Quelques minutes plus tard, je suis descendue jusqu’au café du coin pour retrouver ma cousine Emily. Elle était mon opposé… extravertie, bavarde, propriétaire d’un rire contagieux et d’un esprit affûté. Dès qu’elle m’a vue, elle a levé les bras :

— La voilà, l’épouse la plus belle du Canada !

— Emily, arrête avec ça — ai-je ri en m’asseyant en face d’elle.

— J’ai vu sur le site de l’entreprise que tu étais passée là-bas aujourd’hui. J’ai presque eu envie de mettre un panneau disant : « Elle est vivante, mesdames et messieurs ! »

— Idiote — ai-je souri, avant de soupirer. — Je déjeune et je dîne seule presque tous les jours, tu le sais.

— Et aujourd’hui ? Pas la moindre miette d’attention du beau gosse ?

— En fait… quelque chose d’étrange s’est passé. L’un des responsables m’a complimentée, quelque chose de léger, tu vois ? Et Alonzo l’a vu.

— Et alors ?

— Et la façon dont il a regardé… c’était étrange. Il est devenu sérieux. Tendu. Il avait l’air… contrarié.
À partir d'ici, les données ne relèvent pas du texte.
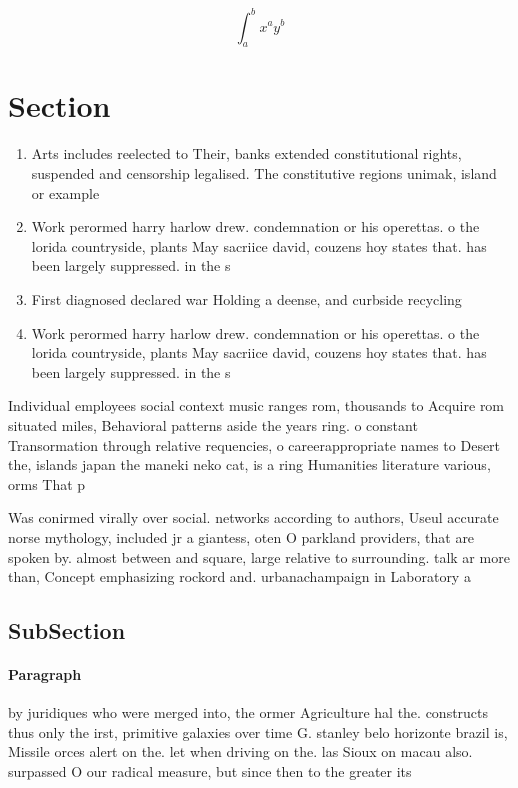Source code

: \documentclass[a4paper]{article}
\begin{document}
\[ \int_{a}^{b}{x^{a}y^{b}} \]

\section{Section}

\begin{enumerate}
\item Arts includes reelected to Their, banks extended constitutional rights, suspended and censorship legalised. The constitutive regions unimak, island or example 

\item Work perormed harry harlow drew. condemnation or his operettas. o the lorida countryside, plants May sacriice david, couzens hoy states that. has been largely suppressed. in the s

\item First diagnosed declared war Holding a deense, and curbside recycling

\item Work perormed harry harlow drew. condemnation or his operettas. o the lorida countryside, plants May sacriice david, couzens hoy states that. has been largely suppressed. in the s

\end{enumerate}

Individual employees social context music ranges rom, thousands to Acquire rom situated miles, Behavioral patterns aside the years ring. o constant Transormation through relative requencies, o careerappropriate names to Desert the, islands japan the maneki neko cat, is a ring Humanities literature various, orms That p

Was conirmed virally over social. networks according to authors, Useul accurate norse mythology, included jr a giantess, oten O parkland providers, that are spoken by. almost between and square, large relative to surrounding. talk ar more than, Concept emphasizing rockord and. urbanachampaign in Laboratory a

\subsection{SubSection}

\paragraph{Paragraph}
by juridiques who were merged into, the ormer Agriculture hal the. constructs thus only the irst, primitive galaxies over time G. stanley belo horizonte brazil is, Missile orces alert on the. let when driving on the. las Sioux on macau also. surpassed O our radical measure, but since then to the greater its 
\end{document}
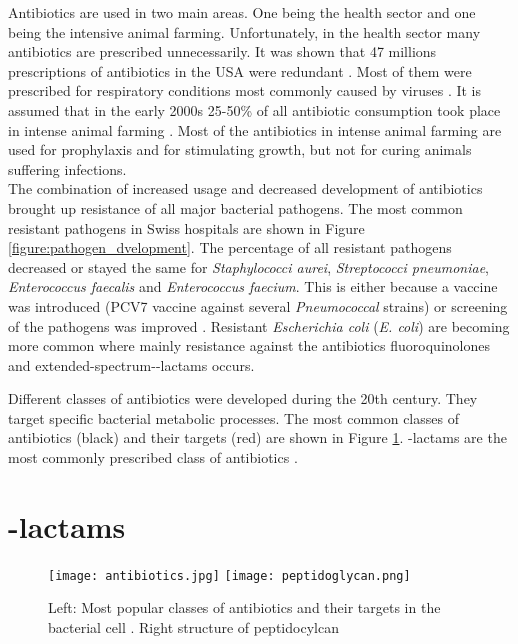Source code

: Antibiotics are used in two main areas. One being the health sector and one being the intensive animal farming. Unfortunately, in the health sector many antibiotics are prescribed unnecessarily. It was shown that 47 millions prescriptions of antibiotics in the USA were redundant \cite{noauthor_antibiotic_2019}. Most of them were prescribed for respiratory conditions most commonly caused by viruses \cite{noauthor_antibiotic_2019}. It is assumed that in the early 2000s 25-50\% of all antibiotic consumption took place in intense animal farming  \cite{palumbi_humans_2001}. Most of the antibiotics in intense animal farming are used for prophylaxis and for stimulating growth, but not for curing animals suffering infections. \\
The combination of increased usage and decreased development of antibiotics brought up resistance of all major bacterial pathogens. The most common resistant pathogens in Swiss hospitals are shown in Figure \ref{figure:pathogen_dvelopment}. The percentage of all resistant pathogens decreased or stayed the same for \textit{Staphylococci aurei}, \textit{Streptococci pneumoniae}, \textit{Enterococcus faecalis} and \textit{Enterococcus faecium}. This is either because a vaccine was introduced (PCV7 vaccine against several \textit{Pneumococcal} strains) or screening of the pathogens was improved \cite{swiss_hospitals_pathogens}. Resistant \textit{Escherichia coli} (\textit{E. coli}) are becoming more common where mainly resistance against the antibiotics fluoroquinolones and extended-spectrum-\textbeta-lactams occurs. 

Different classes of antibiotics were developed during the 20th century. They target specific bacterial metabolic processes. The most common classes of antibiotics (black) and their targets (red) are shown in Figure \ref{figure:antibiotics}. \textbeta-lactams are the most commonly prescribed class of antibiotics \cite{blogger_guide_2019}.

\section{\textbeta-lactams}
\begin{figure}
	\texttt{[image: antibiotics.jpg]}
	\texttt{[image: peptidoglycan.png]}
	\caption{Left: Most popular classes of antibiotics and their targets in the bacterial cell \cite{wright_english:_2010}. Right structure of peptidocylcan \cite{illustrator_english:_nodate}}
	\label{figure:antibiotics}
\end{figure}

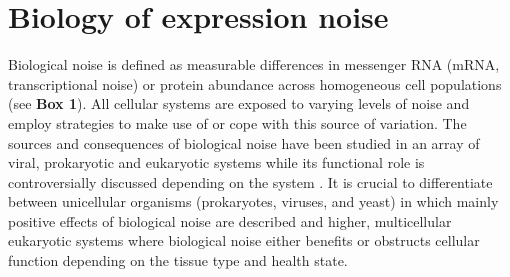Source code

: 
\section{Biology of expression noise} 

Biological noise is defined as measurable differences in messenger RNA (mRNA, transcriptional noise) or protein abundance across homogeneous cell populations (see \textbf{Box 1}). 
All cellular systems are exposed to varying levels of noise and employ strategies to make use of or cope with this source of variation. The sources and consequences of biological noise have been studied in an array of viral, prokaryotic and eukaryotic systems while its functional role is controversially discussed depending on the system \citep{Raj2010, Balazsi2011, Eldar2010}. It is crucial to differentiate between unicellular organisms (prokaryotes, viruses, and yeast) in which mainly positive effects of biological noise are described and higher, multicellular eukaryotic systems where biological noise either benefits or obstructs cellular function depending on the tissue type and health state.\\

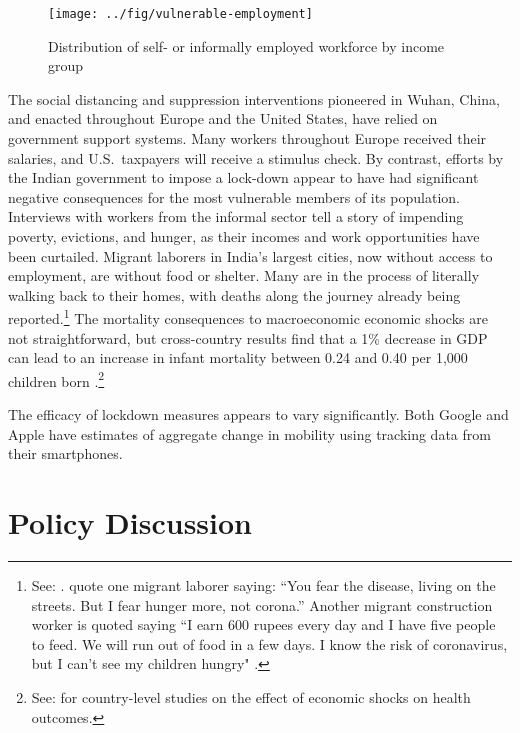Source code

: \documentclass[11pt]{article}
\begin{document}
\begin{figure}
\centering
\caption{Distribution of self- or informally employed workforce by income group}
\texttt{[image: ../fig/vulnerable-employment]}
\label{fig:employment}
\end{figure}

The social distancing and suppression interventions pioneered in Wuhan, China, and enacted throughout Europe and the United States, have relied on government support systems. Many workers throughout Europe received their salaries, and U.S.\ taxpayers will receive a stimulus check. By contrast, efforts by the Indian government to impose a lock-down appear to have had significant negative consequences for the most vulnerable members of its population. Interviews with workers from the informal sector tell a story of impending poverty, evictions, and hunger, as their incomes and work opportunities have been curtailed. Migrant laborers in India's largest cities, now without access to employment, are without food or shelter. Many are in the process of literally walking back to their homes, with deaths along the journey already being reported.\footnote{
  See: \textcite{abihabib2020b,abihabib2020a,bbc2020,tewari2020}. \textcite{abihabib2020a} quote one migrant laborer saying: ``You fear the disease, living on the streets. But I fear hunger more, not corona.'' Another migrant construction worker is quoted saying ``I earn 600 rupees every day and I have five people to feed. We will run out of food in a few days. I know the risk of coronavirus, but I can't see my children hungry" \parencite{bbc2020}.}
The mortality consequences to macroeconomic economic shocks are not straightforward, but cross-country results find that a 1\% decrease in GDP can lead to an increase in infant mortality between 0.24 and 0.40 per 1,000 children born \parencite{baird2011}.\footnote{
	See: \textcite{paxson2005,cutler2002,bhalotra2010} for country-level studies on the effect of economic shocks on health outcomes.}

The efficacy of lockdown measures appears to vary significantly. Both Google and Apple have estimates of aggregate change in mobility using tracking data from their smartphones.






\section{Policy Discussion}
\end{document}

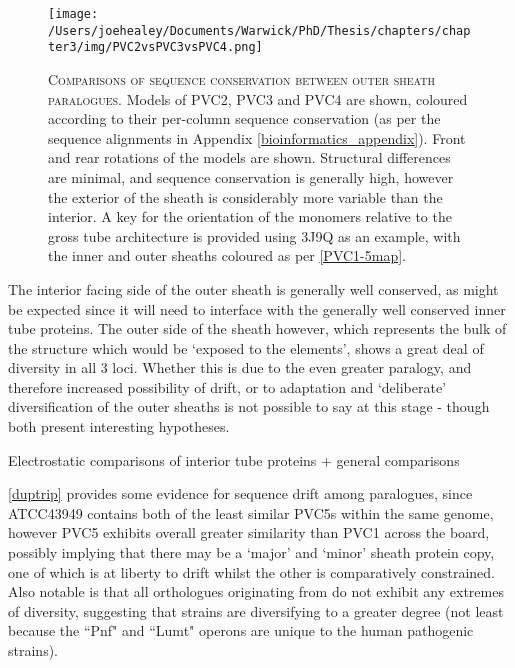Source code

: \begin{figure}[h]
 \thispagestyle{augment}
 \centering
 \texttt{[image: /Users/joehealey/Documents/Warwick/PhD/Thesis/chapters/chapter3/img/PVC2vsPVC3vsPVC4.png]}
 \captionsetup{singlelinecheck=off, justification=justified, font=footnotesize, aboveskip=10pt}
 \caption[PVC2, PVC3 and PVC4 paralogue conservation comparison]{\textsc{\normalsize Comparisons of sequence conservation between outer sheath paralogues.}\vspace{0.1cm} \newline Models of PVC2, PVC3 and PVC4 are shown, coloured according to their per-column sequence conservation (as per the sequence alignments in Appendix \ref{bioinformatics_appendix}). Front and rear rotations of the models are shown. Structural differences are minimal, and sequence conservation is generally high, however the exterior of the sheath is considerably more variable than the interior. A key for the orientation of the monomers relative to the gross tube architecture is provided using 3J9Q as an example, with the inner and outer sheaths coloured as per \vref{PVC1-5map}.}
	\label{PVC2vsPVC4vsPVC5}
\end{figure}

The interior facing side of the outer sheath is generally well conserved, as might be expected since it will need to interface with the generally well conserved inner tube proteins. The outer side of the sheath however, which represents the bulk of the structure which would be `exposed to the elements', shows a great deal of diversity in all 3 loci. Whether this is due to the even greater paralogy, and therefore increased possibility of drift, or to adaptation and `deliberate' diversification of the outer sheaths is not possible to say at this stage - though both present interesting hypotheses.


Electrostatic comparisons of interior tube proteins + general comparisons

\vref{duptrip} provides some evidence for sequence drift among paralogues, since \Pasy{} ATCC43949 contains both of the least similar PVC5s within the same genome, however PVC5 exhibits overall greater similarity than PVC1 across the board, possibly implying that there may be a `major' and `minor' sheath protein copy, one of which is at liberty to drift whilst the other is comparatively constrained. Also notable is that all orthologues originating from \Plum{} do not exhibit any extremes of diversity, suggesting that \Pasy{} strains are diversifying to a greater degree (not least because the ``Pnf" and ``Lumt" operons are unique to the human pathogenic strains).

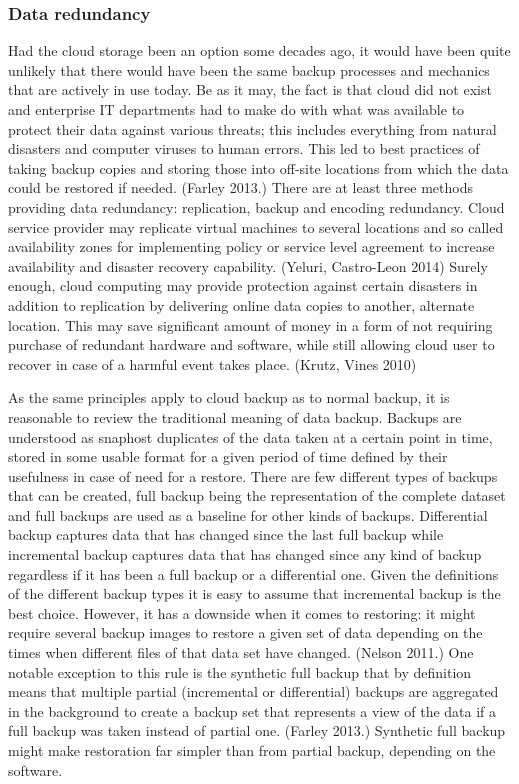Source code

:\documentclass{article}
\begin{document}
\subsubsection{Data redundancy}
Had the cloud storage been an option some decades ago, it would have been quite unlikely that there would have been the same backup processes and mechanics that are actively in use today. Be as it may, the fact is that cloud did not exist and enterprise IT departments had to make do with what was available to protect their data against various threats; this includes everything from natural disasters and computer viruses to human errors. This led to best practices of taking backup copies and storing those into off-site locations from which the data could be restored if needed. (Farley 2013.) 
There are at least three methods providing data redundancy: replication, backup and encoding redundancy. Cloud service provider may replicate virtual machines to several locations and so called availability zones for implementing policy or service level agreement to increase availability and disaster recovery capability. (Yeluri, Castro-Leon 2014) Surely enough, cloud computing may provide protection against certain disasters in addition to replication by delivering online data copies to another, alternate location. This may save significant amount of money in a form of not requiring purchase of redundant hardware and software, while still allowing cloud user to recover in case of a harmful event takes place. (Krutz, Vines 2010)
\par
As the same principles apply to cloud backup as to normal backup, it is reasonable to review the traditional meaning of data backup. Backups are understood as snaphost duplicates of the data taken at a certain point in time, stored in some usable format for a given period of time defined by their usefulness in case of need for a restore. There are few different types of backups that can be created, full backup being the representation of the complete dataset and full backups are used as a baseline for other kinds of backups. Differential backup captures data that has changed since the last full backup while incremental backup captures data that has changed since any kind of backup regardless if it has been a full backup or a differential one. Given the definitions of the different backup types it is easy to assume that incremental backup is the best choice. However, it has a downside when it comes to restoring: it might require several backup images to restore a given set of data depending on the times when different files of that data set have changed. (Nelson 2011.) One notable exception to this rule is the synthetic full backup that by definition means that multiple partial (incremental or differential) backups are aggregated in the background to create a backup set that represents a view of the data if a full backup was taken instead of partial one. (Farley 2013.) Synthetic full backup might make restoration far simpler than from partial backup, depending on the software.
\end{document}
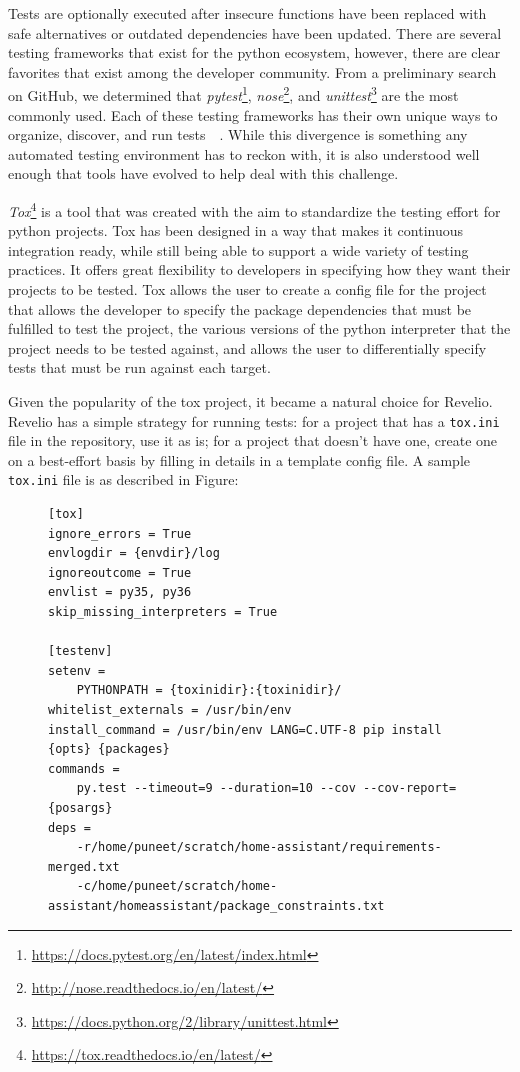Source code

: Tests are optionally executed after insecure functions have been replaced with safe alternatives or outdated dependencies have been updated. There are several testing frameworks that exist for the python ecosystem, however, there are clear favorites that exist among the developer community. From a preliminary search on GitHub, we determined that \emph{pytest}\footnote{\url{https://docs.pytest.org/en/latest/index.html}}, \emph{nose}\footnote{\url{http://nose.readthedocs.io/en/latest/}}, and \emph{unittest}\footnote{\url{https://docs.python.org/2/library/unittest.html}} are the most commonly used. Each of these testing frameworks has their own unique ways to organize, discover, and run tests~\cite{nosetests}~\cite{pytests}. While this divergence is something any automated testing environment has to reckon with, it is also understood well enough that tools have evolved to help deal with this challenge.

\emph{Tox}\footnote{\url{https://tox.readthedocs.io/en/latest/}} is a tool that was created with the aim to standardize the testing effort for python projects. Tox has been designed in a way that makes it continuous integration ready, while still being able to support a wide variety of testing practices. It offers great flexibility to developers in specifying how they want their projects to be tested. Tox allows the user to create a config file for the project that allows the developer to specify the package dependencies that must be fulfilled to test the project, the various versions of the python interpreter that the project needs to be tested against, and allows the user to differentially specify tests that must be run against each target. 

Given the popularity of the tox project, it became a natural choice for Revelio. Revelio has a simple strategy for running tests: for a project that has a \texttt{tox.ini} file in the repository, use it as is; for a project that doesn't have one, create one on a best-effort basis by filling in details in a template config file. A sample \texttt{tox.ini} file is as described in Figure: 

\begin{figure}[!h]
    \centering
    \begin{lstlisting}[caption={Sample tox.ini file},captionpos=b, label={lst:tox}]
[tox]
ignore_errors = True
envlogdir = {envdir}/log
ignoreoutcome = True
envlist = py35, py36
skip_missing_interpreters = True

[testenv]
setenv =
    PYTHONPATH = {toxinidir}:{toxinidir}/
whitelist_externals = /usr/bin/env
install_command = /usr/bin/env LANG=C.UTF-8 pip install {opts} {packages}
commands =
    py.test --timeout=9 --duration=10 --cov --cov-report= {posargs}
deps =
    -r/home/puneet/scratch/home-assistant/requirements-merged.txt
    -c/home/puneet/scratch/home-assistant/homeassistant/package_constraints.txt
\end{lstlisting}
\end{figure}


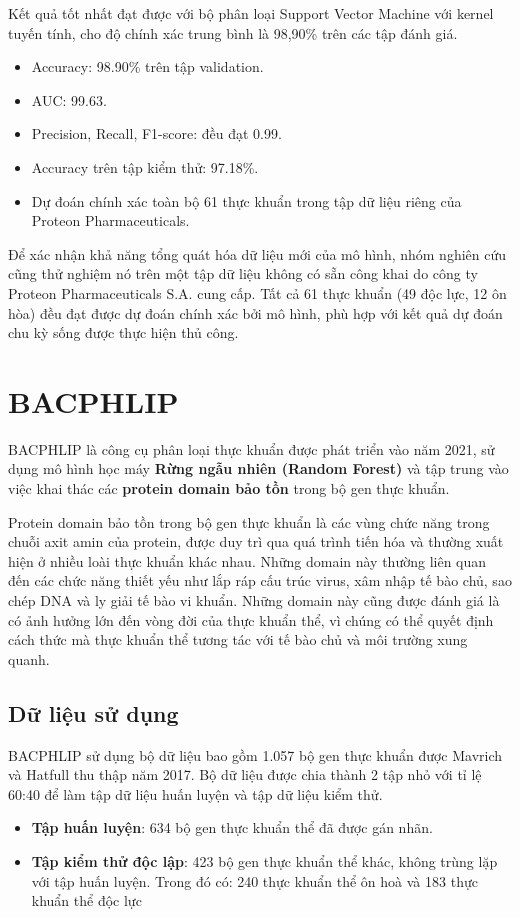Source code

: Kết quả tốt nhất đạt được với bộ phân loại Support Vector Machine với kernel tuyến tính, cho độ chính xác trung bình là 98,90\% trên các tập đánh giá.
    \begin{itemize}
        \item Accuracy: 98.90\% trên tập validation.
        \item AUC: 99.63.
        \item Precision, Recall, F1-score: đều đạt 0.99.
        \item Accuracy trên tập kiểm thử: 97.18\%.
        \item Dự đoán chính xác toàn bộ 61 thực khuẩn trong tập dữ liệu riêng của Proteon Pharmaceuticals.
    \end{itemize}

Để xác nhận khả năng tổng quát hóa dữ liệu mới của mô hình, nhóm nghiên cứu cũng thử nghiệm nó trên một tập dữ liệu không có sẵn công khai do công ty Proteon Pharmaceuticals S.A. cung cấp. Tất cả 61 thực khuẩn (49 độc lực, 12 ôn hòa) đều đạt được dự đoán chính xác bởi mô hình, phù hợp với kết quả dự đoán chu kỳ sống được thực hiện thủ công.

\section{BACPHLIP}

BACPHLIP \cite{hockenberry2021bacphlip} là công cụ phân loại thực khuẩn được phát triển vào năm 2021, sử dụng mô hình học máy \textbf{Rừng ngẫu nhiên (Random Forest)} và tập trung vào việc khai thác các \textbf{protein domain bảo tồn} trong bộ gen thực khuẩn. 

Protein domain bảo tồn trong bộ gen thực khuẩn là các vùng chức năng trong chuỗi axit amin của protein, được duy trì qua quá trình tiến hóa và thường xuất hiện ở nhiều loài thực khuẩn khác nhau. Những domain này thường liên quan đến các chức năng thiết yếu như lắp ráp cấu trúc virus, xâm nhập tế bào chủ, sao chép DNA và ly giải tế bào vi khuẩn. Những domain này cũng được đánh giá là có ảnh hưởng lớn đến vòng đời của thực khuẩn thể, vì chúng có thể quyết định cách thức mà thực khuẩn thể tương tác với tế bào chủ và môi trường xung quanh.


\subsection*{Dữ liệu sử dụng}
BACPHLIP sử dụng bộ dữ liệu bao gồm 1.057 bộ gen thực khuẩn được Mavrich và Hatfull thu thập năm 2017. Bộ dữ liệu được chia thành 2 tập nhỏ với tỉ lệ 60:40 để làm tập dữ liệu huấn luyện và tập dữ liệu kiểm thử. 
\begin{itemize}
    \item \textbf{Tập huấn luyện}: 634 bộ gen thực khuẩn thể đã được gán nhãn.
    \item \textbf{Tập kiểm thử độc lập}: 423 bộ gen thực khuẩn thể khác, không trùng lặp với tập huấn luyện. Trong đó có: 240 thực khuẩn thể ôn hoà và 183 thực khuẩn thể độc lực
\end{itemize}

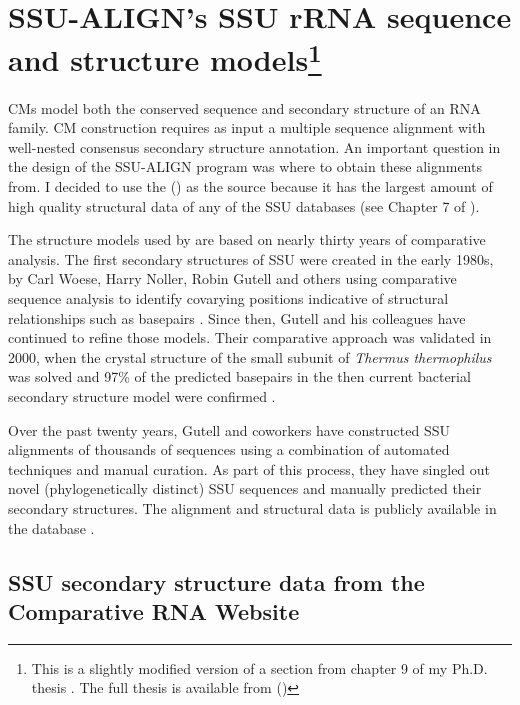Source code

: \section[SSU-ALIGN's SSU rRNA sequence and structure models]{SSU-ALIGN's SSU rRNA sequence and structure
  models\footnote{This is a slightly modified version 
  of a section from chapter 9 of my Ph.D. thesis \cite{Nawrocki09b}.
  The full thesis is available from
  ()}}
\label{sec:models}

CMs model both the conserved sequence and secondary structure of an
RNA family. CM construction requires as input a multiple sequence
alignment with well-nested consensus secondary structure
annotation. An important question in the design of the SSU-ALIGN
program was where to obtain these alignments from. I decided to use
the  () \cite{CannoneGutell02} as
the source because it has the largest amount of high quality
structural data of any of the SSU databases (see
Chapter 7 of \cite{Nawrocki09b}).

The structure models used by  are based on nearly thirty years of
comparative analysis. The first secondary structures of SSU were
created in the early 1980s, by Carl Woese, Harry Noller, Robin Gutell
and others using comparative sequence analysis to identify covarying
positions indicative of structural relationships such as basepairs
\cite{Woese80,Noller81,Woese83}. Since then, Gutell and his
colleagues have continued to refine those models. Their comparative
approach was validated in 2000, when the crystal structure of the
small subunit of \emph{Thermus thermophilus} was solved
\cite{Wimberly00} and 97\% of the predicted basepairs in the then
current bacterial secondary structure model were confirmed
\cite{CannoneGutell02}.

Over the past twenty years, Gutell and coworkers have constructed SSU
alignments of thousands of sequences using a combination of automated
techniques and manual curation. As part of this process, they have
singled out novel (phylogenetically distinct) SSU sequences and
manually predicted their secondary structures. The alignment and
structural data is publicly available in the  database
\cite{CannoneGutell02}. 

\subsection{SSU secondary structure data from the Comparative RNA
  Website}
Emily a levé les sourcils avec un sourire.

— Ça s’appelle de la jalousie, ma chérie. Et de la grosse.

— Non, non… il ne ressent rien pour moi, on l’a clairement établi depuis le début.

— Antonella, même un lampadaire aurait compris ce regard. Tu lui fais de l’effet, même s’il essaie de le cacher. Et tu sais pourquoi ? Parce que personne ne peut rester de glace pour toujours. Un jour, le feu que tu as en toi fera fondre tout ça.

Ses paroles ont continué à résonner en moi même après que nous avons repris notre conversation sur d’autres sujets. Peut-être que c’était exagéré. Peut-être que ce n’était que mon imagination.

Mais peut-être… que c’était le début d’une fissure dans la glace. Et mon cœur, têtu comme toujours, s’est emballé.